Trotz jahrelanger Kampagnen von Migrantinnenorganisationen und Menschenrechtsgruppen wurde das Kafala-System bislang nicht abgeschafft. Ein zentraler Grund ist seine wirtschaftliche Bedeutung: Allein Vermittlungsagenturen, die wiederholt mit Vorwürfen von Ausbeutung, Zwangsarbeit und Menschenhandel konfrontiert sind, erwirtschaften rund 57,5 Millionen US-Dollar pro Jahr. 2022 blockierten sie erfolgreich einen einheitlichen Standardarbeitsvertrag für migrantische Hausangestellte. Das oberste Verwaltungsgericht erklärte, der Vertrag schade den Interessen der Agenturen - eine Prüfung menschenrechtlicher Verpflichtungen blieb aus.

Hilfe und politischer Druck

Kafa arbeitet daher auf zwei Ebenen: direkte Hilfe für Betroffene und Lobbyarbeit bei der Politik. Es geht um Schutz, Unterbringung, rechtliche Unterstützung - und zugleich um politischen Druck, um Sprache, Standards, Verantwortlichkeiten. Doch Ishak beschreibt auch den Stillstand: Es fehle weiterhin an Problembewusstsein, und viele Bürgen sähen sich selbst als die Benachteiligten und verlangten Dankbarkeit von den Frauen.

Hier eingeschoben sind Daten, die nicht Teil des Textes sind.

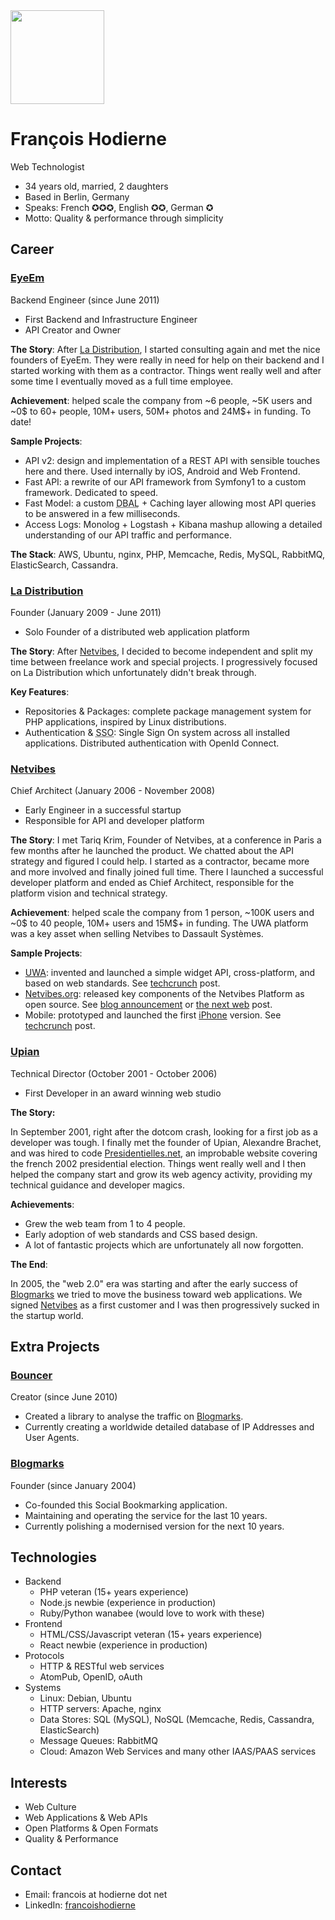 <img width="150" height="150" src="http://francois.hodierne.net/avatar2014.jpg" class="avatar"/>

François Hodierne
=================

<div class="title">Web Technologist</div>

 * 34 years old, married, 2 daughters
 * Based in Berlin, Germany
 * Speaks: French ✪✪✪, English ✪✪, German ✪
 * Motto: Quality &amp; performance through simplicity

Career
------

### <a name="eyeem"></a> **[EyeEm](http://www.eyeem.com/)**<br />
Backend Engineer (since June 2011)

 * <span class="tldr">First Backend and Infrastructure Engineer</span>
 * <span class="tldr">API Creator and Owner</span>

**The Story**:
After [La Distribution](#ladistribution), I started consulting again and met the nice founders of EyeEm. They were really in need for help on their backend and I started working with them as a contractor. Things went really well and after some time I eventually moved as a full time employee.

**Achievement**:
helped scale the company from ~6 people, ~5K users and ~0$ to 60+ people, 10M+ users, 50M+ photos and 24M$+ in funding. To date!

**Sample Projects**:

 * API v2: design and implementation of a REST API with sensible touches here and there. Used internally by iOS, Android and Web Frontend.
 * Fast API: a rewrite of our API framework from Symfony1 to a custom framework. Dedicated to speed.
 * Fast Model: a custom <abbr title="Database Access Layer">DBAL</abbr> + Caching layer allowing most API queries to be answered in a few milliseconds.
 * Access Logs: Monolog + Logstash + Kibana mashup allowing a detailed understanding of our API traffic and performance.

**The Stack**:
AWS, Ubuntu, nginx, PHP, Memcache, Redis, MySQL, RabbitMQ, ElasticSearch, Cassandra.

### <a name="ladistribution"></a> **[La Distribution](http://ladistribution.net/)**<br />
Founder (January 2009 - June 2011)

 * <span class="tldr">Solo Founder of a distributed web application platform</span>

**The Story**: After [Netvibes](#netvibes), I decided to become independent and split my time between freelance work and special projects. I progressively focused on La Distribution which unfortunately didn't break through.

**Key Features**:

 * Repositories & Packages: complete package management system for PHP applications, inspired by Linux distributions.
 * Authentication & <abbr title="Single Sign On">SSO</abbr>: Single Sign On system across all installed applications. Distributed authentication with OpenId Connect.

### <a name="netvibes"></a> **[Netvibes](http://www.netvibes.com/)**<br />
Chief Architect (January 2006 - November 2008)

 * <span class="tldr">Early Engineer in a successful startup</span>
 * <span class="tldr">Responsible for API and developer platform</span>

**The Story**:
I met Tariq Krim, Founder of Netvibes, at a conference in Paris a few months after he launched the product. We chatted about the API strategy and figured I could help. I started as a contractor, became more and more involved and finally joined full time. There I launched a successful developer platform and ended as Chief Architect, responsible for the platform vision and technical strategy.

**Achievement**:
helped scale the company from 1 person, ~100K users and ~0$ to 40 people, 10M+ users and 15M$+ in funding. The UWA platform was a key asset when selling Netvibes to Dassault Systèmes.

**Sample Projects**:

 * [UWA](https://uwa.netvibes.com/): invented and launched a simple widget API, cross-platform, and based on web standards. See [techcrunch](http://techcrunch.com/2007/02/21/netvibes-promises-cross-platform-widget-compatibility/) post.
 * [Netvibes.org](http://web.archive.org/web/20090416004816/http://netvibes.org/): released key components of the Netvibes Platform as open source. See [blog announcement](http://blog.netvibes.com/netvibesorg-opening/) or [the next web](http://thenextweb.com/2008/06/06/netvibes-starts-website-dedicated-to-open-source-projects/) post.
 * Mobile: prototyped and launched the first [iPhone](http://iphone.netvibes.com/) version. See [techcrunch](http://techcrunch.com/2007/08/14/netvibes-for-iphone-available-now/) post.

### <a name="upian"></a> **[Upian](http://www.upian.com/)**<br />
Technical Director (October 2001 - October 2006)

 * <span class="tldr">First Developer in an award winning web studio</span>

**The Story:**

In September 2001, right after the dotcom crash, looking for a first job as a developer was tough. I finally met the founder of Upian, Alexandre Brachet, and was hired to code [Presidentielles.net](http://2002.presidentielles.net/), an improbable website covering the french 2002 presidential election. Things went really well and I then helped the company start and grow its web agency activity, providing my technical guidance and developer magics.

**Achievements**:

 * Grew the web team from 1 to 4 people.
 * Early adoption of web standards and CSS based design.
 * A lot of fantastic projects which are unfortunately all now forgotten.

**The End**:

In 2005, the "web 2.0" era was starting and after the early success of [Blogmarks](#blogmarks) we tried to move the business toward web applications. We signed [Netvibes](#netvibes) as a first customer and I was then progressively sucked in the startup world.

Extra Projects
-------------

### <a name="bouncer"></a> **[Bouncer](http://h6e.net/bouncer/)**<br />
Creator (since June 2010)

 * Created a library to analyse the traffic on [Blogmarks](#blogmarks).
 * Currently creating a worldwide detailed database of IP Addresses and User Agents.

### <a name="blogmarks"></a> **[Blogmarks](http://blogmarks.net/)**<br />
Founder (since January 2004)

 * Co-founded this Social Bookmarking application.
 * Maintaining and operating the service for the last 10 years.
 * Currently polishing a modernised version for the next 10 years.

Technologies
------------

 * Backend
     - PHP veteran (15+ years experience)
     - Node.js newbie (experience in production)
     - Ruby/Python wanabee (would love to work with these)
 * Frontend
     - HTML/CSS/Javascript veteran (15+ years experience)
     - React newbie (experience in production)
 * Protocols
     - HTTP & RESTful web services
     - AtomPub, OpenID, oAuth
 * Systems
     - Linux: Debian, Ubuntu
     - HTTP servers: Apache, nginx
     - Data Stores: SQL (MySQL), NoSQL (Memcache, Redis, Cassandra, ElasticSearch)
     - Message Queues: RabbitMQ
     - Cloud: Amazon Web Services and many other IAAS/PAAS services

Interests
---------

 * Web Culture
 * Web Applications & Web APIs
 * Open Platforms & Open Formats
 * Quality & Performance

Contact
-------

* Email: francois at hodierne dot net
* LinkedIn: [francoishodierne](https://www.linkedin.com/in/francoishodierne)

Mohana Ishak ist Juristin bei Kafa Bild: Diana Hodali/DW

Und obwohl der Staat Diskriminierung verbietet, gibt es bis Schwimmbäder, in denen Hausangestellte aus rassistischen Gründen nicht ins Wasser dürfen oder gar nicht erst hineinkommen - Ishak hat solche Schwimmverbote schon mit eigenen Augen mitbekommen. Was sie erzählt, passt zu dem, was man im Alltag sehen kann: oft sitzen die migrantischen Hausangestellten in Restaurants an getrennten Tischen.

Zahlen, die ein System beschreiben

Auch die Dimension ist groß. Kafa schätzt, dass es vor der Corona-Pandemie rund 250.000 Migrant Domestic Worker im Libanon gab. Nach der Pandemie sei die Zahl auf etwa 60.000 gefallen - inzwischen wieder gestiegen auf ungefähr 150.000. Hinter diesen Zahlen stehen Lebensläufe wie der von Sharon.

Im Februar 2025 gelingt es Sharon, nach Kamerun zurückzugehen. Sie verlässt den Libanon. Nur 300 US-Dollar können zunächst vom Vermittler zurückgeholt werden, Arbeitgeber und Agenten schieben sich die Verantwortung zu. Erst als This Is Lebanon kurz davor ist, den Fall öffentlich zu machen, erklärt sich der Vermittler zu einer Einigung bereit - mutmaßlich, um negative Öffentlichkeit zu vermeiden. Dass sie einen Teil zurückbekam, lag nicht an staatlichen Strukturen, sondern an Organisationen, Netzwerken, öffentlichem Druck. Oder, wie This Is Lebanon es über ihren Fall hinaus formuliert: Sharon hätte nie darauf angewiesen sein dürfen, dass ein möglicher Social-Media-Post ihre Rechte schützt.